- _INSTRUCTIONS FOR THE TASK_
The records that follow are to be repeated exactly, without any pictures.

- _SOURCE DATA_
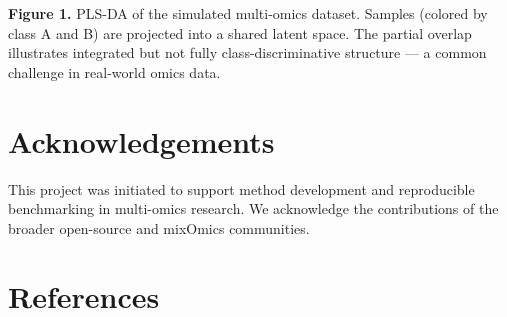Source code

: \textbf{Figure 1.} PLS-DA of the simulated multi-omics dataset. Samples
(colored by class A and B) are projected into a shared latent space. The
partial overlap illustrates integrated but not fully
class-discriminative structure --- a common challenge in real-world
omics data.

\section{Acknowledgements}\label{acknowledgements}

This project was initiated to support method development and
reproducible benchmarking in multi-omics research. We acknowledge the
contributions of the broader open-source and mixOmics communities.

\section{References}\label{references}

- _OUTPUT FOR THIS EXERCISE_
Source code

: \textbf{Figure 1.} PLS-DA of the simulated multi-omics dataset. Samples
(colored by class A and B) are projected into a shared latent space. The
partial overlap illustrates integrated but not fully
class-discriminative structure --- a common challenge in real-world
omics data.

\section{Acknowledgements}\label{acknowledgements}

This project was initiated to support method development and
reproducible benchmarking in multi-omics research. We acknowledge the
contributions of the broader open-source and mixOmics communities.

\section{References}\label{references}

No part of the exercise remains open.